Il 19 marzo
2015.
Ricordo il
falò di San Giuseppe, il fuoco alto, il fumo negli occhi e l’odore della carne
che mi dava il volta stomaco.
Ero venuta
per portarti le mie agende, volevo che leggessi, che tu capissi anche quello
che non ero mai riuscita a spiegarti. Due agende di terapia chiuse in una busta
di carta, io chiusa nel cappotto di lana. Sola.
La testa mi
gira, scambio due parole con la mia bisnonna vicino al fuoco e mi faccio
coraggio. La bisnonna mi guarda.
Ti do la
busta con le agende, tu non mi guardi neanche, io non riesco a parlare perché la
lingua mi si è incollata al palato e non ha intenzione di schiodarsi di lì. Le
gambe si fanno pesanti e tutto comincia a girare. Raccolgo le forze e, con un
cenno alla bisnonna, corro verso casa, più veloce che posso.
Ricordo
quanto è stato difficile salire le scale, non riuscivo a respirare, volevo
piangere e le lacrime non uscivano.
Dieci gocce
di Xanax e tutto sarebbe passato, dieci gocce di Xanax e non avrei avuto più le
forze di pensare. Per l’ennesima volta, dieci gocce di Xanax. Ricordo il sapore
di pompelmo sulla lingua, le gambe che cedono, poi il caos.
Mia madre
che cerca di tenermi sollevata, io che non ho le forze di muovermi, mi sento un
sacco vuoto , troppo vuoto per stare in piedi. Guardo la bisnonna disperata che
mi dice che non è colpa mia, che passerà.
Mia bisnonna
ha un vestito blu con le stelle gialle. Come cazzo si è vestita, penso.
E poi la
corsa verso l’ospedale, mio nonno e mia nonna che mi fanno domande che sento da
lontano, non capisco cosa vogliano da me. Mi chiedono se ho bevuto ma io non ho
fatto niente.
Continuano a
parlare ma io sento solo un’eco lontana.
La bisnonna
mi tiene per mano, dice che non è colpa mia.
Sì che lo è,
invece.
Ricordo l’attesa
estenuante, i medici che non arrivano, un uomo sulla porta che mi guarda di
traverso e non riesco a farlo andare via, mia nonna che si appoggia sulla
bisnonna senza vederla minimamente.
Ricordo le
corsie dell’ospedale viste dalla sedia a rotelle, l’infermiere tatuato che mi
accarezza i capelli rosa e mi chiede se ho mai visto un concerto dei Placebo.

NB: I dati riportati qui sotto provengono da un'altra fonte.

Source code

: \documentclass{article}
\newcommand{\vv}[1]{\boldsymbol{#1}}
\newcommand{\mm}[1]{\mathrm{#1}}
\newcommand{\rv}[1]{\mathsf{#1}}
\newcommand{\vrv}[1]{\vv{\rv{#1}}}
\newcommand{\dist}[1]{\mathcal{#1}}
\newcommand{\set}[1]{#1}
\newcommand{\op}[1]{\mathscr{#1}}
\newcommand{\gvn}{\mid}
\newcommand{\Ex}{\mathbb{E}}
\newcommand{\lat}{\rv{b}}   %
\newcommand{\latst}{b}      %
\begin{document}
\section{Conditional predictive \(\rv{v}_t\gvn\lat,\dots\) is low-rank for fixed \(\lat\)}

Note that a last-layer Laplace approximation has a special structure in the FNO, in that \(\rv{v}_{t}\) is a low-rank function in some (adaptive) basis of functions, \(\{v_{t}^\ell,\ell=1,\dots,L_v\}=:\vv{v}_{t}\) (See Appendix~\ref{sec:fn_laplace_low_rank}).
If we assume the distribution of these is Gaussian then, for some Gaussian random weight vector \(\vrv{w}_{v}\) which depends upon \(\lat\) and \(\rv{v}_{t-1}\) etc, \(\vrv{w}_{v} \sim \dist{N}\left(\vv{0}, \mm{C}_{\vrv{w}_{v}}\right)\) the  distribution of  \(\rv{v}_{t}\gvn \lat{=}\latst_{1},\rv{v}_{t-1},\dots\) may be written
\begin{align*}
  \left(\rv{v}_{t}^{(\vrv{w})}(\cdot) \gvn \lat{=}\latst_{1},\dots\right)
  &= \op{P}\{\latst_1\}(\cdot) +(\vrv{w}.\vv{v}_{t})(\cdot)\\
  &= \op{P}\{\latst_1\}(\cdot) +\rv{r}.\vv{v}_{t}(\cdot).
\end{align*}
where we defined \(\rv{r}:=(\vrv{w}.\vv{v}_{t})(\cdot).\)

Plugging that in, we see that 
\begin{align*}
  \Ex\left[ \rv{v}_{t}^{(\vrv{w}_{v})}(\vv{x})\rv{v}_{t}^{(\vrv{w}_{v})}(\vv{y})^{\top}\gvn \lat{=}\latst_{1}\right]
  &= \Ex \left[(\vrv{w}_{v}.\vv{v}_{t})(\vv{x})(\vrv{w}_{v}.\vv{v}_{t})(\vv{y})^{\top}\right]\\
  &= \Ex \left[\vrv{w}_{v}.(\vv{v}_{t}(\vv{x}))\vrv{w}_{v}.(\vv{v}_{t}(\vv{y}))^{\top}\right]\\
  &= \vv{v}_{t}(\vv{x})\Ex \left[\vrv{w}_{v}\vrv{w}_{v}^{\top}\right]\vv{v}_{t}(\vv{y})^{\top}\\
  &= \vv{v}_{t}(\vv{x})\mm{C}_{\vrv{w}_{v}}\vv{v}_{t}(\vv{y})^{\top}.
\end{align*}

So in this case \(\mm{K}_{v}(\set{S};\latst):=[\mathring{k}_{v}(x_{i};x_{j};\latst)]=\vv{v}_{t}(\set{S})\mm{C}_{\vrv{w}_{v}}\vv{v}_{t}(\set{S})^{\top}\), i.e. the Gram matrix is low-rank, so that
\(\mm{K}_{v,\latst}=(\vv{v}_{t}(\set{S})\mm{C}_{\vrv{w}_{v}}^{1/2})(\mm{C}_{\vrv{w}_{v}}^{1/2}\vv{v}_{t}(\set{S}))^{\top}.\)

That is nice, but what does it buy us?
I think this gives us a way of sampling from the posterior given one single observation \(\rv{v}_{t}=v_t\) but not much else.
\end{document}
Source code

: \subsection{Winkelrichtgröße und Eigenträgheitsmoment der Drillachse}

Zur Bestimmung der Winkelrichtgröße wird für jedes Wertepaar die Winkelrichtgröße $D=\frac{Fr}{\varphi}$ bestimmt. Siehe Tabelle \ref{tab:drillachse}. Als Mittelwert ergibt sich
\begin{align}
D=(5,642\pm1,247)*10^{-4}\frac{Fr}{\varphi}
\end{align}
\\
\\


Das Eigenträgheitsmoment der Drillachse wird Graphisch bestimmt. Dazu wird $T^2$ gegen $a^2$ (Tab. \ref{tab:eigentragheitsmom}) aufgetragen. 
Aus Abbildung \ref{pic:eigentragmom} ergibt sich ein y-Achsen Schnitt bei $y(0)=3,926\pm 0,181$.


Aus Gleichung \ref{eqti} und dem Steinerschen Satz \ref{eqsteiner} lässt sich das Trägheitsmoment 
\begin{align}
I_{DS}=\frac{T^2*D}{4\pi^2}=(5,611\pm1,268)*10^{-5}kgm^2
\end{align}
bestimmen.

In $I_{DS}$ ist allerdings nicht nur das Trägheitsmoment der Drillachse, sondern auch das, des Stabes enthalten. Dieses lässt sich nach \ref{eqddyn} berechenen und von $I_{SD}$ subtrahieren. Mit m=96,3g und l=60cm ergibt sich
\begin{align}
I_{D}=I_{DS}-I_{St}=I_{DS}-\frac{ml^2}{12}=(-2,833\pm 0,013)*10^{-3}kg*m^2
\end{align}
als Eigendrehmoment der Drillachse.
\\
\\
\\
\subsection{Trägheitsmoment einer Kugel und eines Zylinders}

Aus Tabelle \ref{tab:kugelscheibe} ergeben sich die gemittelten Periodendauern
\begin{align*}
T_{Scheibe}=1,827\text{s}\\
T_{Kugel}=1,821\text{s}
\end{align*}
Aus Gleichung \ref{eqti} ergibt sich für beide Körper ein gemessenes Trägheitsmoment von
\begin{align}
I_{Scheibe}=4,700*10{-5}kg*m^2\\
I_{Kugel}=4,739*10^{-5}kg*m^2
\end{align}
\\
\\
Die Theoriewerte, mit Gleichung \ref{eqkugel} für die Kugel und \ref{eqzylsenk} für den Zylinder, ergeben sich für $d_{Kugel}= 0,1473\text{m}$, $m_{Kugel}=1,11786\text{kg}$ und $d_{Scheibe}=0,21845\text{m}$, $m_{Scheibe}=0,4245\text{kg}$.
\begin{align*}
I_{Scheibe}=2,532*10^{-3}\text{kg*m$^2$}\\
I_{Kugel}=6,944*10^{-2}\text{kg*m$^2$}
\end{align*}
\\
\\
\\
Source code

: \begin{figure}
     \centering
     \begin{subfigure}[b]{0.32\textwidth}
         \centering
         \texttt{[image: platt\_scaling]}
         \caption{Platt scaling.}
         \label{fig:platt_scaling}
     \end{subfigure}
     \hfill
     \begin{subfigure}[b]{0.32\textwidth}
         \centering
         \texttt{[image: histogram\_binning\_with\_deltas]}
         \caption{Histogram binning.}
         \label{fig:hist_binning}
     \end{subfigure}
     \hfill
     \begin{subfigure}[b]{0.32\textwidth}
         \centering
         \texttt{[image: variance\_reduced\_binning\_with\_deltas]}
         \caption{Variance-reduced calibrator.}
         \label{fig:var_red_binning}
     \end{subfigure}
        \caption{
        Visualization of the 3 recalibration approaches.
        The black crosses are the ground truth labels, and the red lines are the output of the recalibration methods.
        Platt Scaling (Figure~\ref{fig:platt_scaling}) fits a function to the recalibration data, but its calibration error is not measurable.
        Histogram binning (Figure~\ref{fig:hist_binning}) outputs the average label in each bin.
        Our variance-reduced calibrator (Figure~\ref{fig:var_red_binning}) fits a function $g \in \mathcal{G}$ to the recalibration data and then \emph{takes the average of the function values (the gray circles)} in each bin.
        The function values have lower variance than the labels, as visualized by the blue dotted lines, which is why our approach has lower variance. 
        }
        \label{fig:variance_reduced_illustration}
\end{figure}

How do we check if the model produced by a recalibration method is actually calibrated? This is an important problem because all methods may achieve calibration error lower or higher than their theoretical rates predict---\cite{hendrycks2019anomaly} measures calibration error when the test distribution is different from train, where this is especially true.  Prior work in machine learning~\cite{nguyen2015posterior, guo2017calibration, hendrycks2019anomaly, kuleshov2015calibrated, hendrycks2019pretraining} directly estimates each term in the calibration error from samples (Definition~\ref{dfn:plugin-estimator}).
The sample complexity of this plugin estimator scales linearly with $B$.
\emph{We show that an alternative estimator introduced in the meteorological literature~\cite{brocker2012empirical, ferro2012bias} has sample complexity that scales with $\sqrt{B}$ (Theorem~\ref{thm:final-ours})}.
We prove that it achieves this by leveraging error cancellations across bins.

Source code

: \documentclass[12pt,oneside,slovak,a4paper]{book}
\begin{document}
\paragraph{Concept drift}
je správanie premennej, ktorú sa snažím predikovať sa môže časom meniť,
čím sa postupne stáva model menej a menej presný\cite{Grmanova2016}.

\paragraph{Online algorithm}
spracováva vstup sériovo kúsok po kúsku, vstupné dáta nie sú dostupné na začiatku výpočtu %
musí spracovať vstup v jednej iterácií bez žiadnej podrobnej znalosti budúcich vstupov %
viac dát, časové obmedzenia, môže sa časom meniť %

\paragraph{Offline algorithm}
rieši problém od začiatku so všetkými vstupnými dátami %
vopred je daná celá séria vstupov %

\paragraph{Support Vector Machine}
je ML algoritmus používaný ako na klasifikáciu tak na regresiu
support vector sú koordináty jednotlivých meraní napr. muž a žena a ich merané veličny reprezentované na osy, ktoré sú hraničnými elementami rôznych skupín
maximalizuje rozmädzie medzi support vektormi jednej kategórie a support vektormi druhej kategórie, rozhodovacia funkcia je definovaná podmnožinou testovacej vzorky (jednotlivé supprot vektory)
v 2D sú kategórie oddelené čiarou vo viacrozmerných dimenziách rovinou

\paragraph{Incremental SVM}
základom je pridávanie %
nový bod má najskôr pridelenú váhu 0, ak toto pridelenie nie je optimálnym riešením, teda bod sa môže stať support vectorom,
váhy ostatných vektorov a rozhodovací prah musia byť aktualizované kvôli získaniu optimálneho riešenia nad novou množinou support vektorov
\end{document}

Io che gli chiedo se gli piace il vestito della mia bisnonna e lui che mi dice
che non la vede. Non la vede. Certo che non la vede. Mia nonna è morta nel
2003. La vedo solo io.
E poi la
tac, una scatola buia dove non si può parlare ma nessuno mi ha detto che non
posso piangere, l’infermiere che cerca insistentemente le vena per il prelievo
e poi tutti a casa.
Continuo a
ripetermi che è colpa mia.
Mi ricordo
il freddo di quel 19 marzo 2015, mi ricordo gli amici di una vita che non c’erano
e che non ci sarebbero più stati.
In una notte
è cambiata la mia vita. Ho perso tutto in quelle dieci gocce di Xanax, insieme
alle agende che ti ho dato che, chissà se hai mai letto.
Mi ricordo i
giorni di solitudine che son arrivati dopo quella notte, le telefonate che non
sono mai arrivate, le visite che non ho mai ricevuto, nemmeno un abbraccio se
non quello di mia madre.
Mi ricordo
la psicologa, i tentati suicidi, le pillole, le flebo, le crisi d’astinenza.
Tutto.
Avevi promesso
di restare per sempre e non l’hai fatto,
te ne sei andato quel giorno, insieme a tutti gli altri. Insieme a me.
Quella notte
voi non c’eravate ma io sì e io non me la dimentico, non la dimenticherò mai.
Perché quella
notte ce l’ho tatuata addosso, più a fondo degli altri tatuaggi che mi porto
dietro.
Perché quella
notte io c’ero ma voi no.
Nemmeno tu.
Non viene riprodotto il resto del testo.